L’opposition qui se prépare à prendre part au scrutin présidentiel de 2015 n’a aucun statut lui précisant ses droits et devoirs. Ceci tend à faire croire à certains de ses membres qu’ils peuvent organiser les élections en siégeant à la commission électorale inféodée, alors qu’en tant que partis politiques, ils ne sont que des agents qui participent à l’expression du suffrage. Les partis d’opposition non représentés à l’assemblée nationale ne disposent d’aucun financement et n’ont pas accès aux médias publics face à la coalition des partis représentés au parlement, qui ne présentera qu’une candidature.
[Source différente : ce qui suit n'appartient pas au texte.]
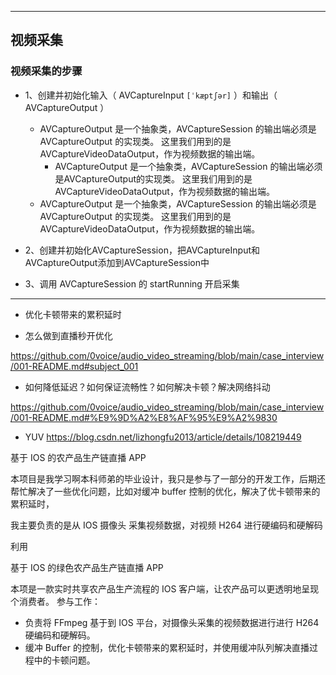 

------ 

## 视频采集

### 视频采集的步骤

- 1、创建并初始化输入（ AVCaptureInput `[ˈkæptʃər]` ）和输出（ AVCaptureOutput ）
  - AVCaptureOutput 是一个抽象类，AVCaptureSession 的输出端必须是 AVCaptureOutput 的实现类。
这里我们用到的是 AVCaptureVideoDataOutput，作为视频数据的输出端。
    - AVCaptureOutput 是一个抽象类，AVCaptureSession 的输出端必须是AVCaptureOutput的实现类。
这里我们用到的是 AVCaptureVideoDataOutput，作为视频数据的输出端。
  - AVCaptureOutput 是一个抽象类，AVCaptureSession 的输出端必须是 AVCaptureOutput 的实现类。
这里我们用到的是 AVCaptureVideoDataOutput，作为视频数据的输出端。

- 2、创建并初始化AVCaptureSession，把AVCaptureInput和AVCaptureOutput添加到AVCaptureSession中

- 3、调用 AVCaptureSession 的 startRunning 开启采集

----

- 优化卡顿带来的累积延时

- 怎么做到直播秒开优化

https://github.com/0voice/audio_video_streaming/blob/main/case_interview/001-README.md#subject_001

- 如何降低延迟？如何保证流畅性？如何解决卡顿？解决网络抖动

https://github.com/0voice/audio_video_streaming/blob/main/case_interview/001-README.md#%E9%9D%A2%E8%AF%95%E9%A2%9830

-  YUV
https://blog.csdn.net/lizhongfu2013/article/details/108219449




基于 IOS 的农产品生产链直播 APP 

本项目是我学习啊本科师弟的毕业设计，我只是参与了一部分的开发工作，后期还帮忙解决了一些优化问题，比如对缓冲 buffer 控制的优化，解决了优卡顿带来的累积延时，

我主要负责的是从 IOS 摄像头 采集视频数据，对视频 H264 进行硬编码和硬解码

利用 

基于 IOS 的绿色农产品生产链直播 APP 

本项是一款实时共享农产品生产流程的 IOS 客户端，让农产品可以更透明地呈现个消费者。
参与工作：
- 负责将 FFmpeg 基于到 IOS 平台，对摄像头采集的视频数据进行进行 H264 硬编码和硬解码。
- 缓冲 Buffer 的控制，优化卡顿带来的累积延时，并使用缓冲队列解决直播过程中的卡顿问题。

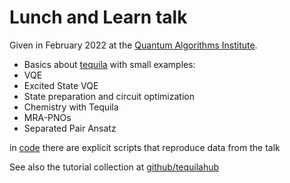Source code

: # Lunch and Learn talk
Given in February 2022 at the [Quantum Algorithms Institute](https://quantumalgorithms.ca/).  

- Basics about [tequila](https://github.com/tequilahub/tequila) with small examples:
- VQE
- Excited State VQE
- State preparation and circuit optimization
- Chemistry with Tequila
- MRA-PNOs
- Separated Pair Ansatz  

in [code](code) there are explicit scripts that reproduce data from the talk

See also the tutorial collection at [github/tequilahub](https://github.com/tequilahub)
La compétition est grossièrement biaisée en faveur des partis au pouvoir.
Enfin, comme l’écrit le grand écrivain et diplomate français Romain Gary (1914-1980) dans Pseudo, une de ses nombreuses œuvres : «Cette nuit-là, j’ai eu de nouvelles hallucinations ; je voyais la réalité, qui est le plus puissant des hallucinogènes. C’était intolérable. J’ai un copain à la clinique qui a de la veine, qui voit des serpents, des rats, des larves, des trucs sympas, quand il hallucine. Moi je vois la réalité».
Triste réalité qui est celle de la Côte d’Ivoire, dont ni la majeure partie des acteurs politiques, ni les populations, ni les diplomates qui y sont accrédités n’arrivent à entendre le système d’alerte précoce que LIDER s’attelle à activer depuis plusieurs mois.